Sometime later, the Debtor filed a chapter 11 bankruptcy petition, which was eventually converted to a case under chapter 7 and the court appointed a chapter 7 trustee. The trustee filed to avoid Behles’ security interest on grounds that the financing statements filed by Behles failed to sufficiently name the debtor. Behles’ lost and found his security interest unsecured.
The court reasoned that there was no dispute that “Ronnie Jackson Green” was the Debtor’s legal name, and since financing statement reflected the Debtor’s name as “Ron Green,” the financing statement was seriously misleading because it failed to sufficiently provide the Debtor’s name. The court’s decision was also supported by the fact that a search of the state’s UCC index (using standard search logic and the Debtor’s legal name) failed to disclose Behles’ financing statements.

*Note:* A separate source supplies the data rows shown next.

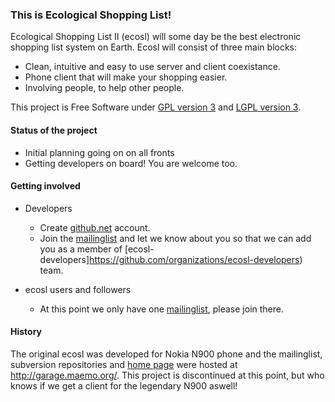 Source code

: 
### This is Ecological Shopping List!

Ecological Shopping List II (ecosl) will some day be the best electronic shopping list
system on Earth. Ecosl will consist of three main blocks:

* Clean, intuitive and easy to use server and client coexistance.
* Phone client that will make your shopping easier.
* Involving people, to help other people.

This project is Free Software under [GPL version 3](http://www.gnu.org/licenses/gpl.txt) and
[LGPL version 3](http://www.gnu.org/licenses/lgpl.txt).


#### Status of the project

* Initial planning going on on all fronts
* Getting developers on board! You are welcome too.


#### Getting involved

* Developers
  * Create [github.net](https://github.com/account) account.
  * Join the [mailinglist](https://sse.fi/mailman/listinfo/ecosl) and let we know about you so that we can add you as a member of [ecosl-developers]https://github.com/organizations/ecosl-developers) team.

* ecosl users and followers
  * At this point we only have one [mailinglist](https://sse.fi/mailman/listinfo/ecosl), please join there.


#### History

The original ecosl was developed for Nokia N900 phone and the mailinglist, subversion repositories and [home page](http://ecosl.garage.maemo.org/) were hosted at http://garage.maemo.org/.
This project is discontinued at this point, but who knows if we get a client for the legendary N900 aswell!
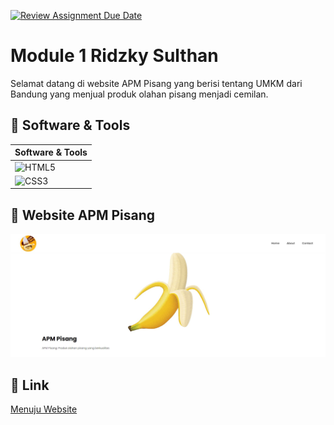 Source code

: [![Review Assignment Due Date](https://classroom.github.com/assets/deadline-readme-button-24ddc0f5d75046c5622901739e7c5dd533143b0c8e959d652212380cedb1ea36.svg)](https://classroom.github.com/a/_rEaNyCz)

# Module 1 Ridzky Sulthan 

Selamat datang di website APM Pisang yang berisi tentang UMKM dari Bandung yang menjual produk olahan pisang menjadi cemilan.

## 🍌 Software & Tools 
| Software & Tools                                                                                                    |
|---------------------------------------------------------------------------------------------------------------------|
|![HTML5](https://img.shields.io/badge/html5-%23E34F26.svg?style=for-the-badge&logo=html5&logoColor=white)            |
|![CSS3](https://img.shields.io/badge/css3-%231572B6.svg?style=for-the-badge&logo=css3&logoColor=white)               |

## 🍌 Website APM Pisang

[![main-page](./images/readme1.jpg)]()

## 🍌 Link 

[Menuju Website]() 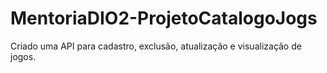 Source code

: # MentoriaDIO2-ProjetoCatalogoJogs
Criado uma API para cadastro, exclusão, atualização e visualização de jogos.

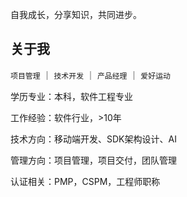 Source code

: 
自我成长，分享知识，共同进步。

## 关于我

`项目管理` ｜ `技术开发` ｜ `产品经理` ｜ `爱好运动` 

学历专业：本科，软件工程专业

工作经验：软件行业，>10年

技术方向：移动端开发、SDK架构设计、AI

管理方向：项目管理，项目交付，团队管理

认证相关：PMP，CSPM，工程师职称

So, while we wait for the 2010 amendments to take effect in July, lenders must be sure to compare the debtor’s legal name to the name listed on his or her driver’s license. If the driver’s license name is different in any way, the secured party should provide it as an additional debtor name on the financing statement.

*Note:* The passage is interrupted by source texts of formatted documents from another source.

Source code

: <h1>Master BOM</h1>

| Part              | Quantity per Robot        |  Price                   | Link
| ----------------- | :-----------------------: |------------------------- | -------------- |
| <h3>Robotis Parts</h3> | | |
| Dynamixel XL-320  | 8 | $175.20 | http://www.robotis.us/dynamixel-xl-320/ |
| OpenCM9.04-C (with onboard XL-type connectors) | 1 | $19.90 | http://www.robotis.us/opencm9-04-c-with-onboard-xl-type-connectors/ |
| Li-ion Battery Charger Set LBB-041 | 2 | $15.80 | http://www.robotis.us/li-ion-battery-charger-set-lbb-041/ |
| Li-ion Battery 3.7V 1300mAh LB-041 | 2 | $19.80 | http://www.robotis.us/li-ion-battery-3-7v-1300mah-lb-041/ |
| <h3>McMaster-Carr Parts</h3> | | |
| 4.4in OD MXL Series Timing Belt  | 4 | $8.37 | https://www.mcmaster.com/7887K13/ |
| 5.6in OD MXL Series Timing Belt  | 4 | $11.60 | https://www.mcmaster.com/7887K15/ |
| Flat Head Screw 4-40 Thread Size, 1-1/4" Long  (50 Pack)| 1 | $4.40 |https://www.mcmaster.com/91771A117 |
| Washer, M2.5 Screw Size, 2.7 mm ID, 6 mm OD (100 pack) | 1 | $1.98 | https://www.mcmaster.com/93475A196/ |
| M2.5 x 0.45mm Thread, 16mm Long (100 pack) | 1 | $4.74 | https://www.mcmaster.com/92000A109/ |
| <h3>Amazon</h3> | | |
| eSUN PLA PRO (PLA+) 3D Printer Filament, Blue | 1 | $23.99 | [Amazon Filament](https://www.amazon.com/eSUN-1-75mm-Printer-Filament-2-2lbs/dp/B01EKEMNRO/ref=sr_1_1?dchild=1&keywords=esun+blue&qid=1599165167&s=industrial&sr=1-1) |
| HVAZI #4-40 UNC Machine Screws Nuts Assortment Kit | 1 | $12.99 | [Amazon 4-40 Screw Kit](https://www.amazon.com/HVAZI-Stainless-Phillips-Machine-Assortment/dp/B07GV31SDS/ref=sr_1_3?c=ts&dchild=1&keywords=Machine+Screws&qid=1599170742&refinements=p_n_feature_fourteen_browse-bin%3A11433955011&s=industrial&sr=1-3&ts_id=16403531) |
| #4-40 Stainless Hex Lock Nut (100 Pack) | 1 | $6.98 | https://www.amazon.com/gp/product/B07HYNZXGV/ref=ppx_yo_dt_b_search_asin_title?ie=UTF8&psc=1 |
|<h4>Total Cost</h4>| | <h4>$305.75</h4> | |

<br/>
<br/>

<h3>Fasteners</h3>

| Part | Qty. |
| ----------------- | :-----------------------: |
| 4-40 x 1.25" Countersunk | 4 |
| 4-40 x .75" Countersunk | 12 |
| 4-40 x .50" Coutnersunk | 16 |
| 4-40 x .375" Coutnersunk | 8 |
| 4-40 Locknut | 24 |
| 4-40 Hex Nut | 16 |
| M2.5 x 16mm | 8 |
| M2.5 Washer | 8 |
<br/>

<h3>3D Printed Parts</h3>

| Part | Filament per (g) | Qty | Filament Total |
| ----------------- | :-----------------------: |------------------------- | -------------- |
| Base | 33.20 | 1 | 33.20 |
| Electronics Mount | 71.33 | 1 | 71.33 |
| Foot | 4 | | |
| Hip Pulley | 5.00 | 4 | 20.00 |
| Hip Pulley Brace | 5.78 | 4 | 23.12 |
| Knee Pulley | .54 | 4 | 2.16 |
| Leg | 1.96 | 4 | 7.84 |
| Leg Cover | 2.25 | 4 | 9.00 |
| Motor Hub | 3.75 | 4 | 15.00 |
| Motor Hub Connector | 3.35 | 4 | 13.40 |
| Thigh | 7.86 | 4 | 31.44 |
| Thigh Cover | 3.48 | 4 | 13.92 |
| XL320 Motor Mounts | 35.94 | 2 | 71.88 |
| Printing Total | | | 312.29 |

If you have any questions about the 2010 amendments, seek the advice of experienced legal counsel. The attorneys at Glass & Goldberg are committed to helping you minimize risk and manage uncertainty, and can help structure your policies and procedures to meet your goals.
Glass & Goldberg provides high quality and cost-effective legal services and advice for clients in all aspects of business litigation and transactional law. Call us at (818) 888-2220, email us at firstname.lastname@example.org, or visit us on the web at www.glassgoldberg.com to learn more about the firm and to sign up for future newsletters.
 See In re Erwin, 50 UCC Rep Serv 2d 933, 2003 Bankr. LEXIS 692 (Bankr. D. Kan., June 17, 2003) and In re Larsen, 2010 WL 909138, 72, UCC Rep.2d 187 (Bankr. S.D. Iowa 2010)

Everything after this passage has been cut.